- Assignment -
Each line of the data below that includes the string "personnel" must be copied.

═════ Records shown

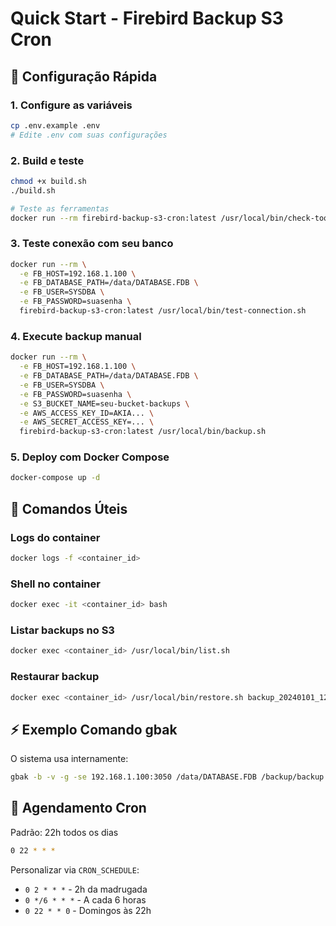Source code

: # Quick Start - Firebird Backup S3 Cron

## 🚀 Configuração Rápida

### 1. Configure as variáveis
```bash
cp .env.example .env
# Edite .env com suas configurações
```

### 2. Build e teste
```bash
chmod +x build.sh
./build.sh

# Teste as ferramentas
docker run --rm firebird-backup-s3-cron:latest /usr/local/bin/check-tools.sh
```

### 3. Teste conexão com seu banco
```bash
docker run --rm \
  -e FB_HOST=192.168.1.100 \
  -e FB_DATABASE_PATH=/data/DATABASE.FDB \
  -e FB_USER=SYSDBA \
  -e FB_PASSWORD=suasenha \
  firebird-backup-s3-cron:latest /usr/local/bin/test-connection.sh
```

### 4. Execute backup manual
```bash
docker run --rm \
  -e FB_HOST=192.168.1.100 \
  -e FB_DATABASE_PATH=/data/DATABASE.FDB \
  -e FB_USER=SYSDBA \
  -e FB_PASSWORD=suasenha \
  -e S3_BUCKET_NAME=seu-bucket-backups \
  -e AWS_ACCESS_KEY_ID=AKIA... \
  -e AWS_SECRET_ACCESS_KEY=... \
  firebird-backup-s3-cron:latest /usr/local/bin/backup.sh
```

### 5. Deploy com Docker Compose
```bash
docker-compose up -d
```

## 🔧 Comandos Úteis

### Logs do container
```bash
docker logs -f <container_id>
```

### Shell no container
```bash
docker exec -it <container_id> bash
```

### Listar backups no S3
```bash
docker exec <container_id> /usr/local/bin/list.sh
```

### Restaurar backup
```bash
docker exec <container_id> /usr/local/bin/restore.sh backup_20240101_120000.fbk.gz
```

## ⚡ Exemplo Comando gbak

O sistema usa internamente:
```bash
gbak -b -v -g -se 192.168.1.100:3050 /data/DATABASE.FDB /backup/backup.fbk -user SYSDBA -pass suasenha
```

## 📅 Agendamento Cron

Padrão: 22h todos os dias
```bash
0 22 * * *
```

Personalizar via `CRON_SCHEDULE`:
- `0 2 * * *` - 2h da madrugada
- `0 */6 * * *` - A cada 6 horas  
- `0 22 * * 0` - Domingos às 22h
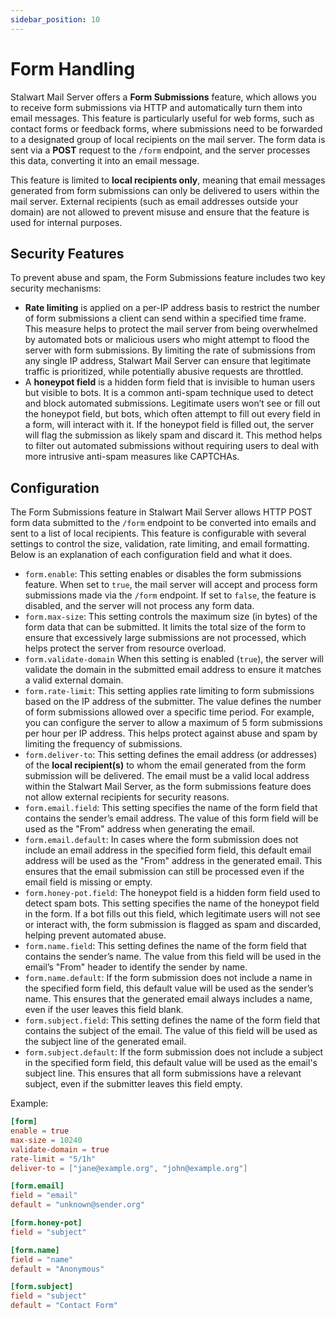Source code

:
 ```yaml
---
sidebar_position: 10
---
```


# Form Handling

Stalwart Mail Server offers a **Form Submissions** feature, which allows you to receive form submissions via HTTP and automatically turn them into email messages. This feature is particularly useful for web forms, such as contact forms or feedback forms, where submissions need to be forwarded to a designated group of local recipients on the mail server. The form data is sent via a **POST** request to the `/form` endpoint, and the server processes this data, converting it into an email message.

This feature is limited to **local recipients only**, meaning that email messages generated from form submissions can only be delivered to users within the mail server. External recipients (such as email addresses outside your domain) are not allowed to prevent misuse and ensure that the feature is used for internal purposes.

## Security Features

To prevent abuse and spam, the Form Submissions feature includes two key security mechanisms:

- **Rate limiting** is applied on a per-IP address basis to restrict the number of form submissions a client can send within a specified time frame. This measure helps to protect the mail server from being overwhelmed by automated bots or malicious users who might attempt to flood the server with form submissions. By limiting the rate of submissions from any single IP address, Stalwart Mail Server can ensure that legitimate traffic is prioritized, while potentially abusive requests are throttled.
- A **honeypot field** is a hidden form field that is invisible to human users but visible to bots. It is a common anti-spam technique used to detect and block automated submissions. Legitimate users won’t see or fill out the honeypot field, but bots, which often attempt to fill out every field in a form, will interact with it. If the honeypot field is filled out, the server will flag the submission as likely spam and discard it. This method helps to filter out automated submissions without requiring users to deal with more intrusive anti-spam measures like CAPTCHAs.

## Configuration

The Form Submissions feature in Stalwart Mail Server allows HTTP POST form data submitted to the `/form` endpoint to be converted into emails and sent to a list of local recipients. This feature is configurable with several settings to control the size, validation, rate limiting, and email formatting. Below is an explanation of each configuration field and what it does.

- `form.enable`: This setting enables or disables the form submissions feature. When set to `true`, the mail server will accept and process form submissions made via the `/form` endpoint. If set to `false`, the feature is disabled, and the server will not process any form data.
- `form.max-size`: This setting controls the maximum size (in bytes) of the form data that can be submitted. It limits the total size of the form to ensure that excessively large submissions are not processed, which helps protect the server from resource overload.
- `form.validate-domain` When this setting is enabled (`true`), the server will validate the domain in the submitted email address to ensure it matches a valid external domain.
- `form.rate-limit`: This setting applies rate limiting to form submissions based on the IP address of the submitter. The value defines the number of form submissions allowed over a specific time period. For example, you can configure the server to allow a maximum of 5 form submissions per hour per IP address. This helps protect against abuse and spam by limiting the frequency of submissions.
- `form.deliver-to`: This setting defines the email address (or addresses) of the **local recipient(s)** to whom the email generated from the form submission will be delivered. The email must be a valid local address within the Stalwart Mail Server, as the form submissions feature does not allow external recipients for security reasons.
- `form.email.field`: This setting specifies the name of the form field that contains the sender’s email address. The value of this form field will be used as the "From" address when generating the email.
- `form.email.default`: In cases where the form submission does not include an email address in the specified form field, this default email address will be used as the "From" address in the generated email. This ensures that the email submission can still be processed even if the email field is missing or empty.
- `form.honey-pot.field`: The honeypot field is a hidden form field used to detect spam bots. This setting specifies the name of the honeypot field in the form. If a bot fills out this field, which legitimate users will not see or interact with, the form submission is flagged as spam and discarded, helping prevent automated abuse.
- `form.name.field`: This setting defines the name of the form field that contains the sender’s name. The value from this field will be used in the email’s "From" header to identify the sender by name.
- `form.name.default`: If the form submission does not include a name in the specified form field, this default value will be used as the sender’s name. This ensures that the generated email always includes a name, even if the user leaves this field blank.
- `form.subject.field`: This setting defines the name of the form field that contains the subject of the email. The value of this field will be used as the subject line of the generated email.
- `form.subject.default`: If the form submission does not include a subject in the specified form field, this default value will be used as the email's subject line. This ensures that all form submissions have a relevant subject, even if the submitter leaves this field empty.

Example:


```toml
[form]
enable = true
max-size = 10240
validate-domain = true
rate-limit = "5/1h"
deliver-to = ["jane@example.org", "john@example.org"]

[form.email]
field = "email"
default = "unknown@sender.org"

[form.honey-pot]
field = "subject"

[form.name]
field = "name"
default = "Anonymous"

[form.subject]
field = "subject"
default = "Contact Form"
```

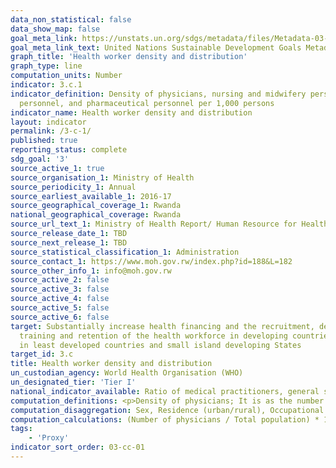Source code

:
 ```yaml
---
data_non_statistical: false
data_show_map: false
goal_meta_link: https://unstats.un.org/sdgs/metadata/files/Metadata-03-0C-01.pdf
goal_meta_link_text: United Nations Sustainable Development Goals Metadata (PDF 207 KB)
graph_title: 'Health worker density and distribution'
graph_type: line
computation_units: Number
indicator: 3.c.1
indicator_definition: Density of physicians, nursing and midwifery personnel, dentistry
  personnel, and pharmaceutical personnel per 1,000 persons
indicator_name: Health worker density and distribution
layout: indicator
permalink: /3-c-1/
published: true
reporting_status: complete
sdg_goal: '3'
source_active_1: true
source_organisation_1: Ministry of Health 
source_periodicity_1: Annual 
source_earliest_available_1: 2016-17
source_geographical_coverage_1: Rwanda
national_geographical_coverage: Rwanda
source_url_text_1: Ministry of Health Report/ Human Resource for Health Information System (HRIS)
source_release_date_1: TBD
source_next_release_1: TBD
source_statistical_classification_1: Administration
source_contact_1: https://www.moh.gov.rw/index.php?id=188&L=182
source_other_info_1: info@moh.gov.rw
source_active_2: false
source_active_3: false
source_active_4: false
source_active_5: false
source_active_6: false
target: Substantially increase health financing and the recruitment, development,
  training and retention of the health workforce in developing countries, especially
  in least developed countries and small island developing States
target_id: 3.c
title: Health worker density and distribution
un_custodian_agency: World Health Organisation (WHO)
un_designated_tier: 'Tier I'
national_indicator_available: Ratio of medical practitioners, general specialists, nurses and qualified midwives per total population
computation_definitions: <p>Density of physicians; It is as the number of physicians, including generalists and specialist medical practitioners per total population.</p><p>Density of nurses; It is as the number of nurses per total population.</p>Density of qualified midwifery personnel; It is as the number of midwifery personnel per total population.
computation_disaggregation: Sex, Residence (urban/rural), Occupational specialization, Provider type (public/private) 
computation_calculations: (Number of physicians / Total population) * 1,000
tags:
    - 'Proxy'
indicator_sort_order: 03-cc-01
---
```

══════════

- Task result -
indicator_definition: Density of physicians, nursing and midwifery personnel, dentistry
  personnel, and pharmaceutical personnel per 1,000 persons
computation_definitions: <p>Density of physicians; It is as the number of physicians, including generalists and specialist medical practitioners per total population.</p><p>Density of nurses; It is as the number of nurses per total population.</p>Density of qualified midwifery personnel; It is as the number of midwifery personnel per total population.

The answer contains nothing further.